Somehow an imperfect shape is closer to nature and therefore more truthful than a strictly delineated form. For instance, a barrel of apples from the same tree will yield a variety of rounded shapes. All of which will be different.

The results are a contemplation of the consequences. This is the point where more is possible.

What creative and technical methods do you like to use and which are you not fond of?

Fluid paint and large brushes are used in the early stages of each piece. All the work is started flat on the floor or on a table. They will then be moved to a wall to be continued. Sometimes there is the necessity to work again on the piece from above on a flat surface. I mask out areas with tape and newspaper to produce a succession of spaces. I use a lot of building and decorating tools, as well as cardboard and strips of wood to manipulate the paint surface and to make texture. Generally I am not satisfied by what the brush leaves behind, particularly in the finishing stages.

What is your criteria for creative satisfaction when painting?

Chromatic and structural balance are my intentions, but I like to feature some kind of playful challenge in the form of a contradiction to the standard idea of abstract representation or image.

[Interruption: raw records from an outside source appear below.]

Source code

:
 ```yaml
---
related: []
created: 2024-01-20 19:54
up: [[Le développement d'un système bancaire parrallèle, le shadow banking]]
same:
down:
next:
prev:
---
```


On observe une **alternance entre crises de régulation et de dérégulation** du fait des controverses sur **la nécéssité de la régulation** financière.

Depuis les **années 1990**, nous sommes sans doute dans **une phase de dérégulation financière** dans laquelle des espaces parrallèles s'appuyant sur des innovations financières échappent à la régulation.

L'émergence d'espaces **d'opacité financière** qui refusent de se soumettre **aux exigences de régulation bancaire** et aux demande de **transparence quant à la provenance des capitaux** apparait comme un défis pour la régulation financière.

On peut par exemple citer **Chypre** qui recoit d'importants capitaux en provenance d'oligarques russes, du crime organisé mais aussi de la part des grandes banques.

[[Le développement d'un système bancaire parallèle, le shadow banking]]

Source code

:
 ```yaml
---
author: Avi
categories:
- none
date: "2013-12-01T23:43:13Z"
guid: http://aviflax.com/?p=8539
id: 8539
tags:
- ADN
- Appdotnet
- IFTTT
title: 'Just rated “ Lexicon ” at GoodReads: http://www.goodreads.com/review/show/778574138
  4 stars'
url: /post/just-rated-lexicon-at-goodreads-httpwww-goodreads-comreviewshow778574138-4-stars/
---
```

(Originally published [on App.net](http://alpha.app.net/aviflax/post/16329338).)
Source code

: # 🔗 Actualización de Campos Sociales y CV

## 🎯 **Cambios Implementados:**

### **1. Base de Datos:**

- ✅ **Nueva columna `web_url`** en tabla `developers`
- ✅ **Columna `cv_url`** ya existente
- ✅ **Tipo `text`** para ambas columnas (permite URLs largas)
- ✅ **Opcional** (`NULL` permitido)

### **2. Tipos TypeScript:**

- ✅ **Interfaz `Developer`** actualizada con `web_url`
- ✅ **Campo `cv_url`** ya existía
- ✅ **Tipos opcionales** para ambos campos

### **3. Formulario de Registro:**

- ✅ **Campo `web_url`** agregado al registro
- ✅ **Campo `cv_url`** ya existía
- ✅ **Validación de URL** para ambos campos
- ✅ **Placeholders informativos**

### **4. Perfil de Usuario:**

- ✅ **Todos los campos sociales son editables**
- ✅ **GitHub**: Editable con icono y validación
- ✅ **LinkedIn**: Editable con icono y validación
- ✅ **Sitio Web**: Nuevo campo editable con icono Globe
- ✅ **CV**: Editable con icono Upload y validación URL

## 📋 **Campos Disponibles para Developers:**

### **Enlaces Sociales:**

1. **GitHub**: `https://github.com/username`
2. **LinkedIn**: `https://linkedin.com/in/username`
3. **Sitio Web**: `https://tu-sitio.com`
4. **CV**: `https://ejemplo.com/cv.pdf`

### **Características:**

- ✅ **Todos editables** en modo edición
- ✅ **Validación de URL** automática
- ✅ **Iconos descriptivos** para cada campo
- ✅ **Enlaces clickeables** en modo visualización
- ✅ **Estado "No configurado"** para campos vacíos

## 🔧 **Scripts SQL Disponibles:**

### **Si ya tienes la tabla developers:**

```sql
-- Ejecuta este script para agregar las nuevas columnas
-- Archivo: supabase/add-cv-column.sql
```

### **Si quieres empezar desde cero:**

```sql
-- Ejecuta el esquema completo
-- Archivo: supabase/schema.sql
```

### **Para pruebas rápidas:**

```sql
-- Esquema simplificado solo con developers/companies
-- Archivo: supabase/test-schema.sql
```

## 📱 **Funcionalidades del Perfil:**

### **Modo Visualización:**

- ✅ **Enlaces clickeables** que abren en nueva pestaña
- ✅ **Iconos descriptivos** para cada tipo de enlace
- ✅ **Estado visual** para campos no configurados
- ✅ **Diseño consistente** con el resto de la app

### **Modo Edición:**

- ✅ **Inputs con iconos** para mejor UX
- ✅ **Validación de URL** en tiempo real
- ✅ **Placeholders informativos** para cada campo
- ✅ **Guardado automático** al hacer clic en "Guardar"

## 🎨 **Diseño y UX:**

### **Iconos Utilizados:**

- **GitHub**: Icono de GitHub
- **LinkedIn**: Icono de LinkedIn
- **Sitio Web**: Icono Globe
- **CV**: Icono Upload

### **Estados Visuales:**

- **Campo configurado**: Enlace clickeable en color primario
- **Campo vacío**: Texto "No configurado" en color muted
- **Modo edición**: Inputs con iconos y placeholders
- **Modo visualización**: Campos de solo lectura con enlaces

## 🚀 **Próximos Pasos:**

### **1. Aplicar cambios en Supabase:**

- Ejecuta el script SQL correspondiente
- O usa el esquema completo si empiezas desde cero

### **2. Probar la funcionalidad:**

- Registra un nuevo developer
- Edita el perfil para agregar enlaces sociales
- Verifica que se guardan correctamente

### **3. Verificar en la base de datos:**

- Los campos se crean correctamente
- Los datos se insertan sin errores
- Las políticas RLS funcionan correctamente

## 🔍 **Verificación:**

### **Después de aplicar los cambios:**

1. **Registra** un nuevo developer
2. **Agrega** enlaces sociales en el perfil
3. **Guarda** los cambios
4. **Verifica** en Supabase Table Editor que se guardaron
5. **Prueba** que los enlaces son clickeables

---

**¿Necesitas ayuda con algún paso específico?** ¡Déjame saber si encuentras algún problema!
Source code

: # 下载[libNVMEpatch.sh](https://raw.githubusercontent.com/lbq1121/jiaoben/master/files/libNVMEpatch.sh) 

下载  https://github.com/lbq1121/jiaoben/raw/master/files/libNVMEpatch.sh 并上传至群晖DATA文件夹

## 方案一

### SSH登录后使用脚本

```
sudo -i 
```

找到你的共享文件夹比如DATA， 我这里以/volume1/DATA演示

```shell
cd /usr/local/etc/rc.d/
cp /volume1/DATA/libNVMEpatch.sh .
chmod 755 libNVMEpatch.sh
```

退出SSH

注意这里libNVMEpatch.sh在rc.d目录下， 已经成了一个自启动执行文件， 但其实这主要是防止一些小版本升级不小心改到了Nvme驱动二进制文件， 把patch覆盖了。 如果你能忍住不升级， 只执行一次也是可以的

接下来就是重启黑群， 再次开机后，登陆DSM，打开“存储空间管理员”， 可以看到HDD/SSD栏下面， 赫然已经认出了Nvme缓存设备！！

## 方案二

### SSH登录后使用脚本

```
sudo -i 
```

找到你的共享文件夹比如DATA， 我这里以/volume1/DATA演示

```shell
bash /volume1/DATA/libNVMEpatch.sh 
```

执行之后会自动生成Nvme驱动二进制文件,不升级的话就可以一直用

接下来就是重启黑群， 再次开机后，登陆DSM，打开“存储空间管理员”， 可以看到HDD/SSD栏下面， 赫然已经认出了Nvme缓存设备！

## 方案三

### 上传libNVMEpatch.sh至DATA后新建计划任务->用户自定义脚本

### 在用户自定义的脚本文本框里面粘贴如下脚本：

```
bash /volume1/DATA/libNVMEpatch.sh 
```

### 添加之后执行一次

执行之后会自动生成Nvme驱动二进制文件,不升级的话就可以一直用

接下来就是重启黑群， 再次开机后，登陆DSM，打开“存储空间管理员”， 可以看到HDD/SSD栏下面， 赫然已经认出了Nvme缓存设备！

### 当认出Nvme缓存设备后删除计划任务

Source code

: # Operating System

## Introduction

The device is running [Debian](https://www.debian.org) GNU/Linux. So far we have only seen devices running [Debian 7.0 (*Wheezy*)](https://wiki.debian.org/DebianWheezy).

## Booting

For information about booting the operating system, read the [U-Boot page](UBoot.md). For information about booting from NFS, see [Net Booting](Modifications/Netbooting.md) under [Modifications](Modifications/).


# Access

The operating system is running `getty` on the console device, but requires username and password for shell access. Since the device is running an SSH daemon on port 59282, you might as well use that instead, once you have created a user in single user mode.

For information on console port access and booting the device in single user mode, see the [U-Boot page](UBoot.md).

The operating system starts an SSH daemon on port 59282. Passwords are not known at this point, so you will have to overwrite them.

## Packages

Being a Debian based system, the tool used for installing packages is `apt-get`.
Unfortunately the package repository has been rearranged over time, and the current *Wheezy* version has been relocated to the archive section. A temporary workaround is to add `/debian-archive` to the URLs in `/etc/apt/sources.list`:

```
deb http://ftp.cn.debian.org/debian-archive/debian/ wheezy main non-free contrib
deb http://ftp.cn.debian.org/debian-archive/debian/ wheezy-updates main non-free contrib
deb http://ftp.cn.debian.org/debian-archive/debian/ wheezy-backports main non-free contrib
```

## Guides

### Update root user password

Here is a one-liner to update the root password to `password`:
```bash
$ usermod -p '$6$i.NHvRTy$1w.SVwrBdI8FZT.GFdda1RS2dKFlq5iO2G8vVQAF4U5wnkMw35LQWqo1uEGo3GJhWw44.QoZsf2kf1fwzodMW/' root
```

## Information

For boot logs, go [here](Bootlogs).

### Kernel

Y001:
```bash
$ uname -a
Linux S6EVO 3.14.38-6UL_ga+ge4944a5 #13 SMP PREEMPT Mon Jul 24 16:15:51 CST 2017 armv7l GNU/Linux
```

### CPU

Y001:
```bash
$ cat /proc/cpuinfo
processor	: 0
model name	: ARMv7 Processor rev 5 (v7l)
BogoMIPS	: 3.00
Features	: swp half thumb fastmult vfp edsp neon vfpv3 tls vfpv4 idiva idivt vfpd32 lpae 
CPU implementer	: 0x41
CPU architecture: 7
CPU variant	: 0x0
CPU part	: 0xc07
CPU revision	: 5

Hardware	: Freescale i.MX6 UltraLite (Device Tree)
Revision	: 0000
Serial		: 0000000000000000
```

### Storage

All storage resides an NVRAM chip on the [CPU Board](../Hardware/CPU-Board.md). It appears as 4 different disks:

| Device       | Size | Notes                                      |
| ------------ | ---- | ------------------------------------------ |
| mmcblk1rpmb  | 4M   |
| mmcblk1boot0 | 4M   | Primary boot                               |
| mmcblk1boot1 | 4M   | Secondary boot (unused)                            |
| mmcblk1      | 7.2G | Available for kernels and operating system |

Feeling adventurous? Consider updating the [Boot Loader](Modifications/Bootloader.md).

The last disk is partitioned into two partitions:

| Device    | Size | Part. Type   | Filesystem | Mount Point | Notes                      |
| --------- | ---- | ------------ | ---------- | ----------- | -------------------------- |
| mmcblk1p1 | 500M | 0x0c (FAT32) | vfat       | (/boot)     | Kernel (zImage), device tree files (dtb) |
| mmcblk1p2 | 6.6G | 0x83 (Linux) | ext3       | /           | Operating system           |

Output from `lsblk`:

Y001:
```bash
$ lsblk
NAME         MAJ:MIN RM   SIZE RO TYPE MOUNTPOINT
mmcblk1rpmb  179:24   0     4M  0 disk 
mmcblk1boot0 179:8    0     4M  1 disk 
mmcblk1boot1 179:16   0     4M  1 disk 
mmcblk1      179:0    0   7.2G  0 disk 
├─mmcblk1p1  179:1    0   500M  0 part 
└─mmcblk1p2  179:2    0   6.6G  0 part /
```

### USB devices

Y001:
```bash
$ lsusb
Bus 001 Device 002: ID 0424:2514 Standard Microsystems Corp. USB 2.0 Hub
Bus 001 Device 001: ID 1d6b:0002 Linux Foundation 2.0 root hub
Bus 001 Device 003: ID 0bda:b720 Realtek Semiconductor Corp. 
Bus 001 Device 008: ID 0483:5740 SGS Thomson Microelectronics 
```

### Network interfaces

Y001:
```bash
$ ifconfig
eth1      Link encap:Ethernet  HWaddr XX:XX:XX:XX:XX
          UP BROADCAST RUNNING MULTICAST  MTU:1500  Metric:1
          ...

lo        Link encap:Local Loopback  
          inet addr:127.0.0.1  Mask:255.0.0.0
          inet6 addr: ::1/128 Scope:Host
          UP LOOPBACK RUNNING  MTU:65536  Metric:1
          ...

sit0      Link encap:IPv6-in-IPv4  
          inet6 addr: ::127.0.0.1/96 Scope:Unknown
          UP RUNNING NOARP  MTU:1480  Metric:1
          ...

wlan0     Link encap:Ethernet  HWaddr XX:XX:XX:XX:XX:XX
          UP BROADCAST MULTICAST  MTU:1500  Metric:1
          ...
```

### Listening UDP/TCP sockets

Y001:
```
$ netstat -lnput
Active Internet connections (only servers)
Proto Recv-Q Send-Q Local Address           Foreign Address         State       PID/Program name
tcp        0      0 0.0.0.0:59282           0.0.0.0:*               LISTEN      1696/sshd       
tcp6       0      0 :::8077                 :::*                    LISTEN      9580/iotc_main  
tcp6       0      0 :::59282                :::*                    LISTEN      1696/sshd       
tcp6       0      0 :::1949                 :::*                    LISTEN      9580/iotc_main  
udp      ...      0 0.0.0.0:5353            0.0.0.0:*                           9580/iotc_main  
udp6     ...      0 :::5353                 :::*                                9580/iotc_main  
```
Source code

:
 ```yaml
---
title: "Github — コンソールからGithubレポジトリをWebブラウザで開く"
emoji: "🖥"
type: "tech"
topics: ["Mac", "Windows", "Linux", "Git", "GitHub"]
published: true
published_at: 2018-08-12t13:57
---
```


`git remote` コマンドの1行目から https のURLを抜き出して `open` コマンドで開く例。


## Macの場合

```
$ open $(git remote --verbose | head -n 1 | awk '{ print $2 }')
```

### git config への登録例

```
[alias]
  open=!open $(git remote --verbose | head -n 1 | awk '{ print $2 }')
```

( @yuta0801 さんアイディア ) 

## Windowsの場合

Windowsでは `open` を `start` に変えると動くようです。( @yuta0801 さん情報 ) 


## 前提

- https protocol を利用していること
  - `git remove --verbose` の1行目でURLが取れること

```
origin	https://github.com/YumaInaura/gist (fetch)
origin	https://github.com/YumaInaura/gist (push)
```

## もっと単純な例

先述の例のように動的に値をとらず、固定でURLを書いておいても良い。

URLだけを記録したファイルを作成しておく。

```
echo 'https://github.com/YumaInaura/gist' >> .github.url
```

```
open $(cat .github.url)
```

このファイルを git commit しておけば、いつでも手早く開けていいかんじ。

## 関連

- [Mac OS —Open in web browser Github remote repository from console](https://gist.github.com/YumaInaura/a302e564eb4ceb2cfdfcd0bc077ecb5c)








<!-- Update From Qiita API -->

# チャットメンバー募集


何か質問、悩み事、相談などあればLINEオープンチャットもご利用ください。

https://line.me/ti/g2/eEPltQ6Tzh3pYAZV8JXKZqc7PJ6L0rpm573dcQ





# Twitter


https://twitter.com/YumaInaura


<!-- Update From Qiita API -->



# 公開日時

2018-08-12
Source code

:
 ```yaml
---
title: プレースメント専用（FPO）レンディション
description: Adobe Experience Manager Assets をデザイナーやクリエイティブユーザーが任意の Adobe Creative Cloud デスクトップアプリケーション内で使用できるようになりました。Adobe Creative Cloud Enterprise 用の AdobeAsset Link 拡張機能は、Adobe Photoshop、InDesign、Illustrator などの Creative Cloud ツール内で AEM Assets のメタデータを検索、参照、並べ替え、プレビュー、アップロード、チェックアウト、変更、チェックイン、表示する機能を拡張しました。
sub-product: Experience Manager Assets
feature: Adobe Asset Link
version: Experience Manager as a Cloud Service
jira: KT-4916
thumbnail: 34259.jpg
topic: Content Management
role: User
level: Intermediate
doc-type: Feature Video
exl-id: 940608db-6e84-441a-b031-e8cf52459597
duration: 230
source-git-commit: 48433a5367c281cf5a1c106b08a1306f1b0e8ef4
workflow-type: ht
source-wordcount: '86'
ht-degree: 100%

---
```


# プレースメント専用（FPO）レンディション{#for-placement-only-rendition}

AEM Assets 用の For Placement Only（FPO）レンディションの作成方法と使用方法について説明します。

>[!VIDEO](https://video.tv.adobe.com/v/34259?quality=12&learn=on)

How do you see your future as an artist?

I always see to it that I can make some work of some kind regardless of any financial constrictions or outside circumstances that may stand in the way of my time. I would like to think I could get the work in a higher profile and exhibit more widely. I think being in England is a handicap to my further exposure. My work is generally considered unfashionable here. Abstraction is still difficult for the British.

What do you want to achieve as an artist?

Respect is wonderful, but it doesn’t pay the bills. Some fame I suppose might bring in some money. That would be nice. I would be happy with enough to pay for my art practice and live a bit, although more, I wouldn't grumble about. Being influential, I am not sure how I would cope with that. Maybe I would be paranoid that somebody is getting rich doing something I slogged over with no money? But the real thing that bothers me about that aspect is, being responsible for producing a whole load of bad artists producing pastiches of ones work or interpreting it all wrongly. Look at all the shit produced by artists claiming the influence of Duchamp and Warhol. This, of course, can happen with teaching too, but I don’t like teaching that much anyway.

I see myself more like Agnes Martin. She took herself off to what was perceived to be, "the middle of nowhere" and made art that was her own. She did not require other artists to be around her to grow. I see myself doing a similar thing.